A word-for-word transcript of the closing lines is required: from the one with "simulated **S1 Sensor** device." through the final line of the data.

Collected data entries
* * * * * * * * *

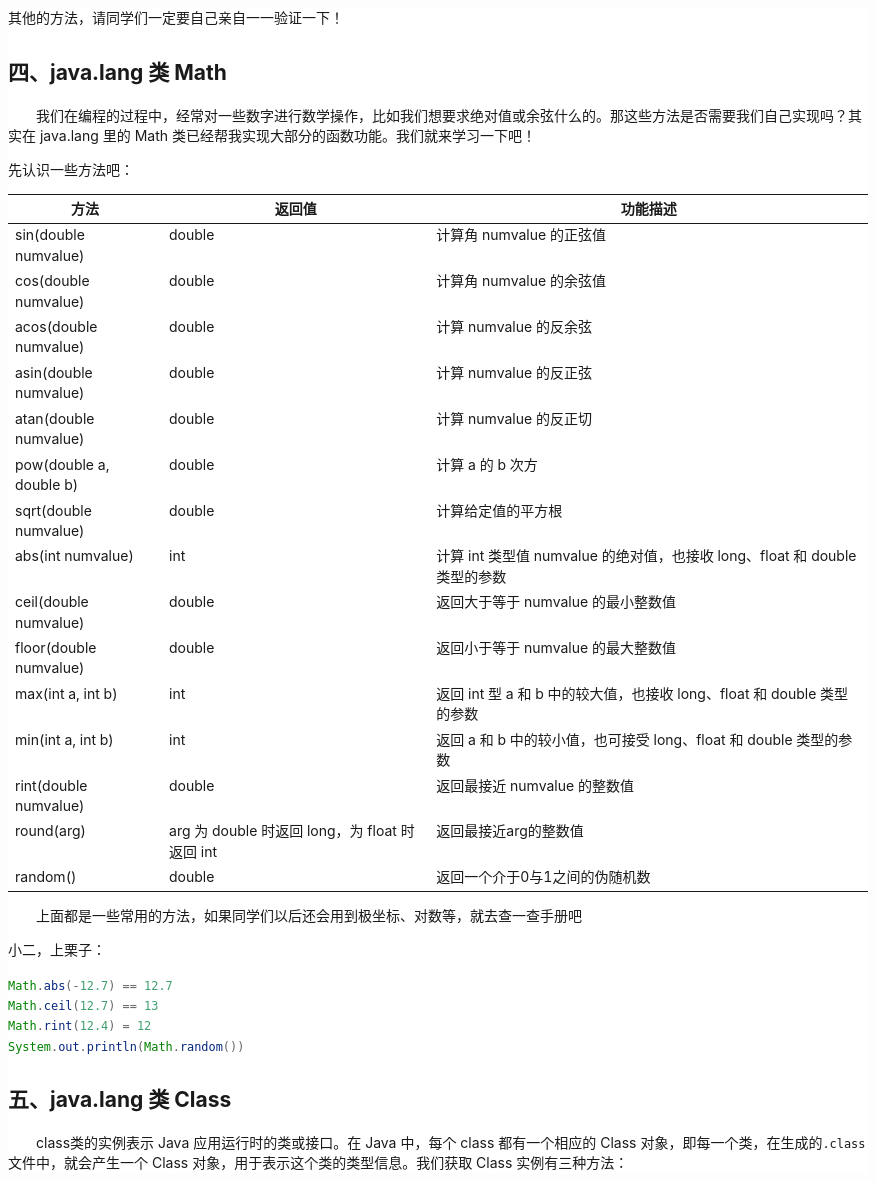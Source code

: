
 ```java
```

其他的方法，请同学们一定要自己亲自一一验证一下！

## 四、java.lang 类 Math ##

　　我们在编程的过程中，经常对一些数字进行数学操作，比如我们想要求绝对值或余弦什么的。那这些方法是否需要我们自己实现吗？其实在 java.lang 里的 Math 类已经帮我实现大部分的函数功能。我们就来学习一下吧！

先认识一些方法吧：

| 方法 | 返回值 | 功能描述 |
|------|--------|----------|
| sin(double numvalue) | double | 计算角 numvalue 的正弦值 |
| cos(double numvalue)  | double | 计算角 numvalue 的余弦值 |
| acos(double numvalue) | double | 计算 numvalue 的反余弦 |
| asin(double numvalue) | double | 计算 numvalue 的反正弦 |
| atan(double numvalue) | double | 计算 numvalue 的反正切 |
| pow(double a, double b) | double | 计算 a 的 b 次方 |
| sqrt(double numvalue) | double | 计算给定值的平方根 | 
| abs(int numvalue) | int | 计算 int 类型值 numvalue 的绝对值，也接收 long、float 和 double 类型的参数 |
| ceil(double numvalue) | double | 返回大于等于 numvalue 的最小整数值 |
| floor(double numvalue) | double | 返回小于等于 numvalue 的最大整数值 |
| max(int a, int b) | int | 返回 int 型 a 和 b 中的较大值，也接收 long、float 和 double 类型的参数
| min(int a, int b) | int | 返回 a 和 b 中的较小值，也可接受 long、float 和 double 类型的参数 |
| rint(double numvalue) | double | 返回最接近 numvalue 的整数值 |
| round(arg) | arg 为 double 时返回 long，为 float 时返回 int | 返回最接近arg的整数值 |
| random() | double | 返回一个介于0与1之间的伪随机数 |

　　上面都是一些常用的方法，如果同学们以后还会用到极坐标、对数等，就去查一查手册吧

小二，上栗子：

```java
Math.abs(-12.7) == 12.7
Math.ceil(12.7) == 13
Math.rint(12.4) = 12
System.out.println(Math.random())
```
## 五、java.lang 类 Class ##

　　class类的实例表示 Java 应用运行时的类或接口。在 Java 中，每个 class 都有一个相应的 Class 对象，即每一个类，在生成的`.class`文件中，就会产生一个 Class 对象，用于表示这个类的类型信息。我们获取 Class 实例有三种方法：
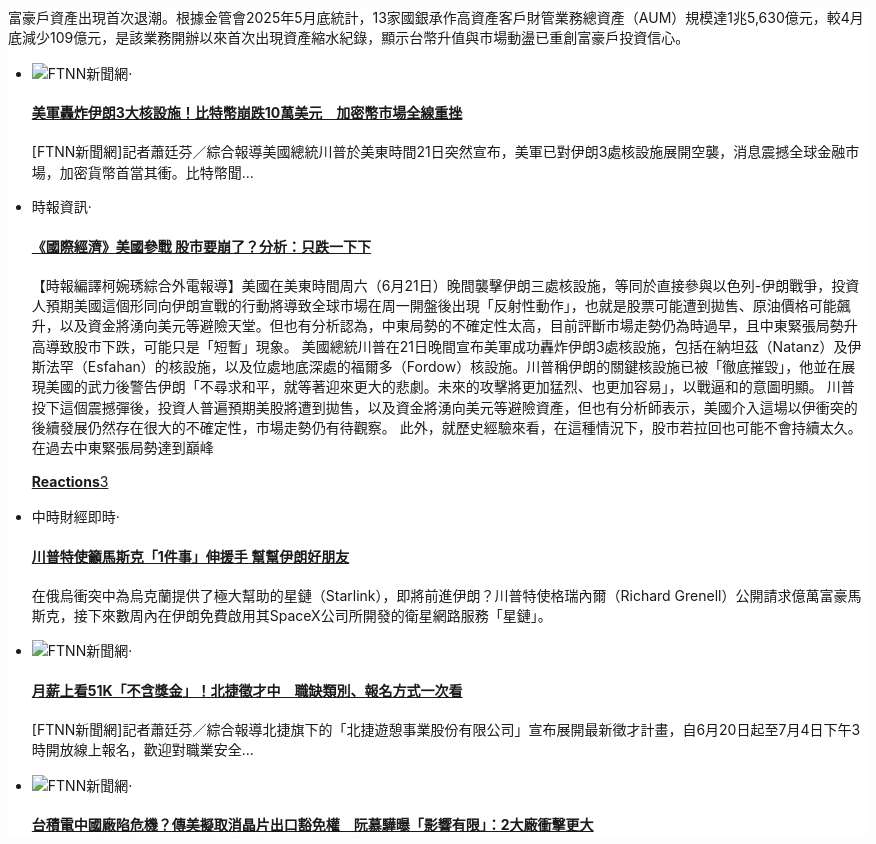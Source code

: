   富豪戶資產出現首次退潮。根據金管會2025年5月底統計，13家國銀承作高資產客戶財管業務總資產（AUM）規模達1兆5,630億元，較4月底減少109億元，是該業務開辦以來首次出現資產縮水紀錄，顯示台幣升值與市場動盪已重創富豪戶投資信心。
* ![](https://s.yimg.com/cv/apiv2/default/20190501/placeholder.gif)FTNN新聞網·
  #### [美軍轟炸伊朗3大核設施！比特幣崩跌10萬美元　加密幣市場全線重挫](https://tw.stock.yahoo.com/news/%E7%BE%8E%E8%BB%8D%E8%BD%9F%E7%82%B8%E4%BC%8A%E6%9C%973%E5%A4%A7%E6%A0%B8%E8%A8%AD%E6%96%BD-%E6%AF%94%E7%89%B9%E5%B9%A3%E9%96%83%E5%B4%A9325%E8%90%AC%E5%85%83-%E5%8A%A0%E5%AF%86%E5%B9%A3%E5%B8%82%E5%A0%B4%E5%85%A8%E7%B7%9A%E9%87%8D%E6%8C%AB-134400371.html)
  
  [FTNN新聞網]記者蕭廷芬／綜合報導美國總統川普於美東時間21日突然宣布，美軍已對伊朗3處核設施展開空襲，消息震撼全球金融市場，加密貨幣首當其衝。比特幣聞...
* 時報資訊·
  #### [《國際經濟》美國參戰 股市要崩了？分析：只跌一下下](https://tw.stock.yahoo.com/news/%E5%9C%8B%E9%9A%9B%E7%B6%93%E6%BF%9F-%E7%BE%8E%E5%9C%8B%E5%8F%83%E6%88%B0-%E8%82%A1%E5%B8%82%E8%A6%81%E5%B4%A9%E4%BA%86-%E5%88%86%E6%9E%90-%E5%8F%AA%E8%B7%8C-081856964.html)
  
  【時報編譯柯婉琇綜合外電報導】美國在美東時間周六（6月21日）晚間襲擊伊朗三處核設施，等同於直接參與以色列-伊朗戰爭，投資人預期美國這個形同向伊朗宣戰的行動將導致全球市場在周一開盤後出現「反射性動作」，也就是股票可能遭到拋售、原油價格可能飆升，以及資金將湧向美元等避險天堂。但也有分析認為，中東局勢的不確定性太高，目前評斷市場走勢仍為時過早，且中東緊張局勢升高導致股市下跌，可能只是「短暫」現象。 美國總統川普在21日晚間宣布美軍成功轟炸伊朗3處核設施，包括在納坦茲（Natanz）及伊斯法罕（Esfahan）的核設施，以及位處地底深處的福爾多（Fordow）核設施。川普稱伊朗的關鍵核設施已被「徹底摧毀」，他並在展現美國的武力後警告伊朗「不尋求和平，就等著迎來更大的悲劇。未來的攻擊將更加猛烈、也更加容易」，以戰逼和的意圖明顯。 川普投下這個震撼彈後，投資人普遍預期美股將遭到拋售，以及資金將湧向美元等避險資產，但也有分析師表示，美國介入這場以伊衝突的後續發展仍然存在很大的不確定性，市場走勢仍有待觀察。 此外，就歷史經驗來看，在這種情況下，股市若拉回也可能不會持續太久。在過去中東緊張局勢達到巔峰
  
  [**Reactions**3](https://tw.stock.yahoo.com/news/%E5%9C%8B%E9%9A%9B%E7%B6%93%E6%BF%9F-%E7%BE%8E%E5%9C%8B%E5%8F%83%E6%88%B0-%E8%82%A1%E5%B8%82%E8%A6%81%E5%B4%A9%E4%BA%86-%E5%88%86%E6%9E%90-%E5%8F%AA%E8%B7%8C-081856964.html)
* 中時財經即時·
  #### [川普特使籲馬斯克「1件事」伸援手 幫幫伊朗好朋友](https://tw.stock.yahoo.com/news/%E5%B7%9D%E6%99%AE%E7%89%B9%E4%BD%BF%E7%B1%B2%E9%A6%AC%E6%96%AF%E5%85%8B-1%E4%BB%B6%E4%BA%8B-%E4%BC%B8%E6%8F%B4%E6%89%8B-%E5%B9%AB%E5%B9%AB%E4%BC%8A%E6%9C%97%E5%A5%BD%E6%9C%8B%E5%8F%8B-134047010.html)
  
  在俄烏衝突中為烏克蘭提供了極大幫助的星鏈（Starlink），即將前進伊朗？川普特使格瑞內爾（Richard Grenell）公開請求億萬富豪馬斯克，接下來數周內在伊朗免費啟用其SpaceX公司所開發的衛星網路服務「星鏈」。
* ![](https://s.yimg.com/cv/apiv2/default/20190501/placeholder.gif)FTNN新聞網·
  #### [月薪上看51K「不含獎金」！北捷徵才中　職缺類別、報名方式一次看](https://tw.stock.yahoo.com/news/%E6%9C%88%E8%96%AA%E4%B8%8A%E7%9C%8B51k-%E4%B8%8D%E5%90%AB%E7%8D%8E%E9%87%91-%E5%8C%97%E6%8D%B7%E5%BE%B5%E6%89%8D%E4%B8%AD-%E8%81%B7%E7%BC%BA%E9%A1%9E%E5%88%A5-%E5%A0%B1%E5%90%8D%E6%96%B9%E5%BC%8F-133900649.html)
  
  [FTNN新聞網]記者蕭廷芬／綜合報導北捷旗下的「北捷遊憩事業股份有限公司」宣布展開最新徵才計畫，自6月20日起至7月4日下午3時開放線上報名，歡迎對職業安全...
* ![](https://s.yimg.com/cv/apiv2/default/20190501/placeholder.gif)FTNN新聞網·
  #### [台積電中國廠陷危機？傳美擬取消晶片出口豁免權　阮慕驊曝「影響有限」：2大廠衝擊更大](https://tw.stock.yahoo.com/news/%E5%8F%B0%E7%A9%8D%E9%9B%BB%E4%B8%AD%E5%9C%8B%E5%BB%A0%E9%99%B7%E5%8D%B1%E6%A9%9F-%E5%82%B3%E7%BE%8E%E6%93%AC%E5%8F%96%E6%B6%88%E6%99%B6%E7%89%87%E5%87%BA%E5%8F%A3%E8%B1%81%E5%85%8D%E6%AC%8A-%E9%98%AE%E6%85%95%E9%A9%8A%E6%9B%9D-%E5%BD%B1%E9%9F%BF%E6%9C%89%E9%99%90-2%E5%A4%A7%E5%BB%A0%E8%A1%9D%E6%93%8A%E6%9B%B4%E5%A4%A7-051200292.html)
  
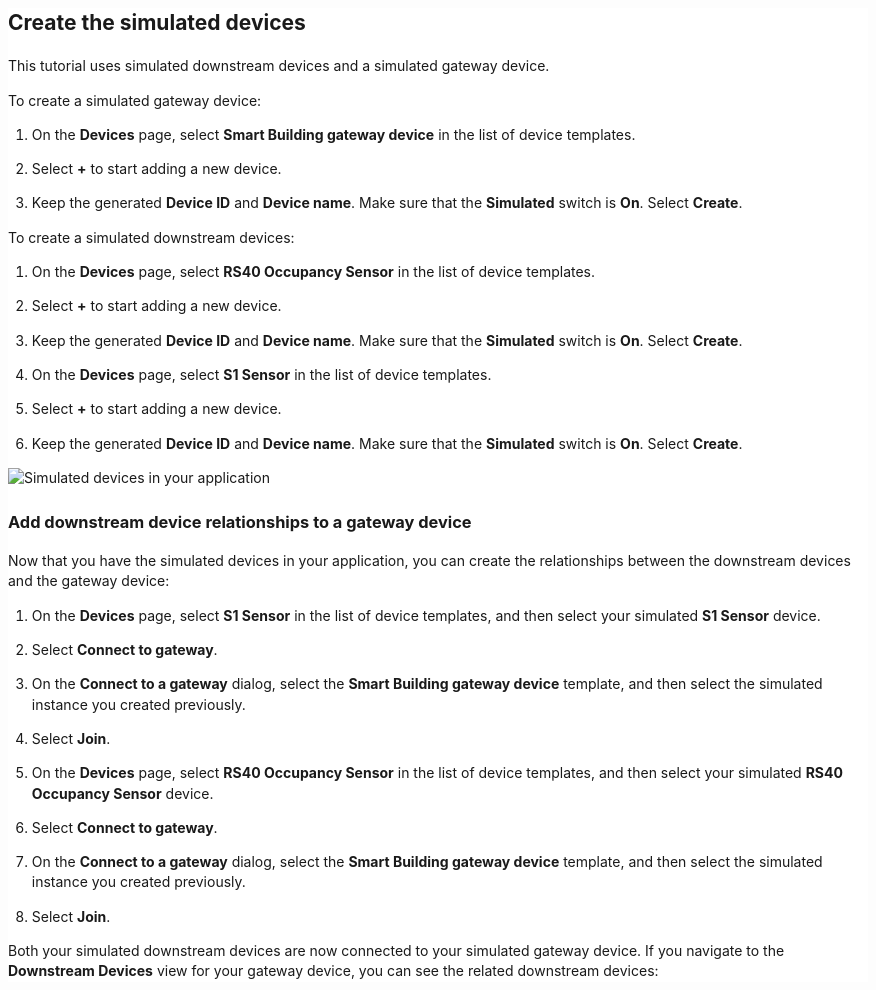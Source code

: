 ## Create the simulated devices

This tutorial uses simulated downstream devices and a simulated gateway device.

To create a simulated gateway device:

1. On the **Devices** page, select **Smart Building gateway device** in the list of device templates.

1. Select **+** to start adding a new device.

1. Keep the generated **Device ID** and **Device name**. Make sure that the **Simulated** switch is **On**. Select **Create**.

To create a simulated downstream devices:

1. On the **Devices** page, select **RS40 Occupancy Sensor** in the list of device templates.

1. Select **+** to start adding a new device.

1. Keep the generated **Device ID** and **Device name**. Make sure that the **Simulated** switch is **On**. Select **Create**.

1. On the **Devices** page, select **S1 Sensor** in the list of device templates.

1. Select **+** to start adding a new device.

1. Keep the generated **Device ID** and **Device name**. Make sure that the **Simulated** switch is **On**. Select **Create**.

![Simulated devices in your application](./media/tutorial-define-gateway-device-type/simulated-devices.png)

### Add downstream device relationships to a gateway device

Now that you have the simulated devices in your application, you can create the relationships between the downstream devices and the gateway device:

1. On the **Devices** page, select **S1 Sensor** in the list of device templates, and then select your simulated **S1 Sensor** device.

1. Select **Connect to gateway**.

1. On the **Connect to a gateway** dialog, select the **Smart Building gateway device** template, and then select the simulated instance you created previously.

1. Select **Join**.

1. On the **Devices** page, select **RS40 Occupancy Sensor** in the list of device templates, and then select your simulated **RS40 Occupancy Sensor** device.

1. Select **Connect to gateway**.

1. On the **Connect to a gateway** dialog, select the **Smart Building gateway device** template, and then select the simulated instance you created previously.

1. Select **Join**.

Both your simulated downstream devices are now connected to your simulated gateway device. If you navigate to the **Downstream Devices** view for your gateway device, you can see the related downstream devices:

* * * * * * * * *

■ Answer below
1. On the **Devices** page, select **S1 Sensor** in the list of device templates, and then select your simulated **S1 Sensor** device.

1. Select **Connect to gateway**.

1. On the **Connect to a gateway** dialog, select the **Smart Building gateway device** template, and then select the simulated instance you created previously.

1. Select **Join**.

1. On the **Devices** page, select **RS40 Occupancy Sensor** in the list of device templates, and then select your simulated **RS40 Occupancy Sensor** device.

1. Select **Connect to gateway**.

1. On the **Connect to a gateway** dialog, select the **Smart Building gateway device** template, and then select the simulated instance you created previously.

1. Select **Join**.

Both your simulated downstream devices are now connected to your simulated gateway device. If you navigate to the **Downstream Devices** view for your gateway device, you can see the related downstream devices:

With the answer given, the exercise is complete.